Thread: Wrong charset mappings

Wrong charset mappings

From

Thomas O'Dowd

Date:

06 February 2003, 23:05:35

Hi all,

One Japanese character has been causing my head to swim lately. I've
finally tracked down the problem to both Java 1.3 and Postgresql.

The problem character is namely:
utf-16: 0x301C
utf-8: 0xE3809C
SJIS: 0x8160
EUC_JP: 0xA1C1
Otherwise known as the WAVE DASH character.

The confusion stems from a very similar character 0xFF5E (utf-16) or
0xEFBD9E (utf-8) the FULLWIDTH TILDE.

Java has just lately (1.4.1) finally fixed their mappings so that 0x301C
maps correctly to both the correct SJIS and EUC-JP character. Previously
(at least in 1.3.1) they mapped SJIS to 0xFF5E and EUC to 0x301C,
causing all sorts of trouble.

Postgresql at least picked one of the two characters namely 0xFF5E, so
conversions in and out of the database to/from sjis/euc seemed to be
working. Problem is when you try to view utf-8 from the database or if
you read the data into java (utf-16) and try converting to euc or sjis
from there.

Anyway, I think postgresql needs to be fixed for this character. In my
opinion what needs to be done is to change the mappings...
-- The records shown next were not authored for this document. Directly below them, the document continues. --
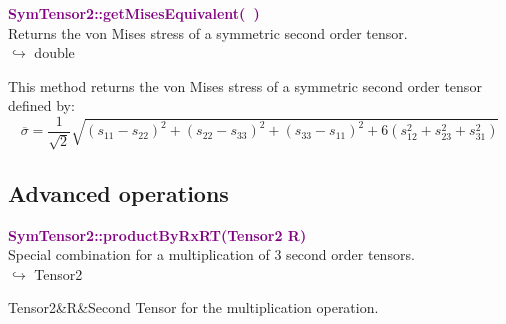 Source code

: \textcolor{purple}{\textbf{SymTensor2::getMisesEquivalent(~)}}\label{SymTensor2::getMisesEquivalent()}\\
Returns the von Mises stress of a symmetric second order tensor.\\ \hspace*{10mm}$\hookrightarrow$ double

This method returns the von Mises stress of a symmetric second order tensor defined by:
\begin{equation*}
\overline{\sigma} = \frac {1}{\sqrt{2}}\sqrt{(s_{11}-s_{22})^2+(s_{22}-s_{33})^2+(s_{33}-s_{11})^2+6(s_{12}^2+s_{23}^2+s_{31}^2)}
\end{equation*}

\subsection{Advanced operations}

\textcolor{purple}{\textbf{SymTensor2::productByRxRT(Tensor2 R)}}\label{SymTensor2::productByRxRT(Tensor2 R)}\\
Special combination for a multiplication of 3 second order tensors.\\ \hspace*{10mm}$\hookrightarrow$ Tensor2

\begin{tcolorbox}[width=\textwidth,myArgs,tabularx={ll|R}]
Tensor2&R&Second Tensor for the multiplication operation.
\end{tcolorbox}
euc-jp -> utf-8    -> euc-jp
======    ========    ======
0xA1C1 -> 0xE3809C    0xA1C1

sjis   -> utf-8    -> sjis
======    ========    ======
0x8160 -> 0xE3809C    0x8160

As to what to do with the current mapping of 0xEFBD9E (utf-8)? It
probably should be removed. Maybe you could keep the mapping back to the
sjis/euc characters to help backward compatibility though. I'm not sure
what is the correct approach there.

If anyone can tell me how to edit the mappings under:src/backend/utils/mb/Unicode/

and rebuild postgres to use them, then I can test this out locally.
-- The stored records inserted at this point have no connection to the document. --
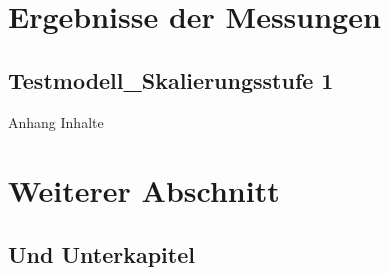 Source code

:
\section{Ergebnisse der Messungen}
\label{measurementResults}
\subsection{Testmodell\_Skalierungsstufe 1}

Anhang Inhalte

\section{Weiterer Abschnitt}
\label{anotherSection}
\subsection{Und Unterkapitel}
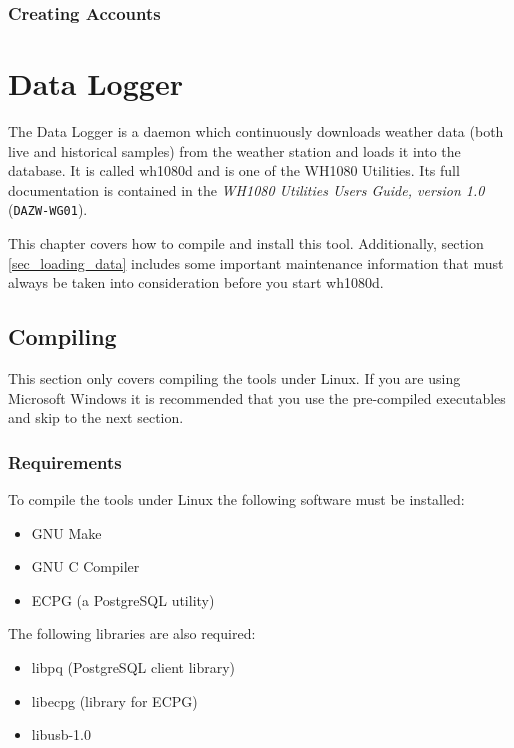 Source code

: \documentclass[a4paper,10pt,draft]{book}
\begin{document}
\subsection{Creating Accounts}

\chapter{Data Logger}

The Data Logger is a daemon which continuously downloads weather data (both live and historical samples) from the weather station and loads it into the database. It is called wh1080d and is one of the WH1080 Utilities. Its full documentation is contained in the \emph{WH1080 Utilities Users Guide, version 1.0} (\verb|DAZW-WG01|).

This chapter covers how to compile and install this tool. Additionally, section \ref{sec_loading_data} includes some important maintenance information that must always be taken into consideration before you start wh1080d.

\section{Compiling}
This section only covers compiling the tools under Linux. If you are using Microsoft Windows it is recommended that you use the pre-compiled executables and skip to the next section.

\subsection{Requirements}
To compile the tools under Linux the following software must be installed:
\begin{itemize}
\item GNU Make
\item GNU C Compiler
\item ECPG (a PostgreSQL utility)
\end{itemize}

The following libraries are also required:
\begin{itemize}
\item libpq (PostgreSQL client library)
\item libecpg (library for ECPG)
\item libusb-1.0
\end{itemize}
\end{document}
Looking forward to your replies.

Tom.

Re: Wrong charset mappings

From

Tatsuo Ishii

Date:

12 February 2003, 08:29:02

I think the problem you see is due to the the mapping table changes
between 7.2 and 7.3. It seems there are more changes other than
u301c. Moreover according to the recent discussion in Japanese local
mailing list, 7.3's JDBC driver now relies on the encoding conversion
performed by the backend. ie. The driver issues "set client_encoding =
'UNICODE'". This problem is very complex and I need time to find good
solution. I don't think simply backout the changes to the mapping
table solves the problem.

> Hi all,
> 
> One Japanese character has been causing my head to swim lately. I've
> finally tracked down the problem to both Java 1.3 and Postgresql.
> 
> The problem character is namely:
> utf-16: 0x301C
> utf-8: 0xE3809C
> SJIS: 0x8160
> EUC_JP: 0xA1C1
> Otherwise known as the WAVE DASH character.
> 
> The confusion stems from a very similar character 0xFF5E (utf-16) or
> 0xEFBD9E (utf-8) the FULLWIDTH TILDE.
> 
> Java has just lately (1.4.1) finally fixed their mappings so that 0x301C
> maps correctly to both the correct SJIS and EUC-JP character. Previously
> (at least in 1.3.1) they mapped SJIS to 0xFF5E and EUC to 0x301C,
> causing all sorts of trouble.
> 
> Postgresql at least picked one of the two characters namely 0xFF5E, so
> conversions in and out of the database to/from sjis/euc seemed to be
> working. Problem is when you try to view utf-8 from the database or if
> you read the data into java (utf-16) and try converting to euc or sjis
> from there.
> 
> Anyway, I think postgresql needs to be fixed for this character. In my
> opinion what needs to be done is to change the mappings...
> 
> euc-jp -> utf-8    -> euc-jp
> ======    ========    ======
> 0xA1C1 -> 0xE3809C    0xA1C1
> 
> sjis   -> utf-8    -> sjis
> ======    ========    ======
> 0x8160 -> 0xE3809C    0x8160
> 
> As to what to do with the current mapping of 0xEFBD9E (utf-8)? It
> probably should be removed. Maybe you could keep the mapping back to the
> sjis/euc characters to help backward compatibility though. I'm not sure
> what is the correct approach there.
> 
> If anyone can tell me how to edit the mappings under:
>     src/backend/utils/mb/Unicode/
> 
> and rebuild postgres to use them, then I can test this out locally.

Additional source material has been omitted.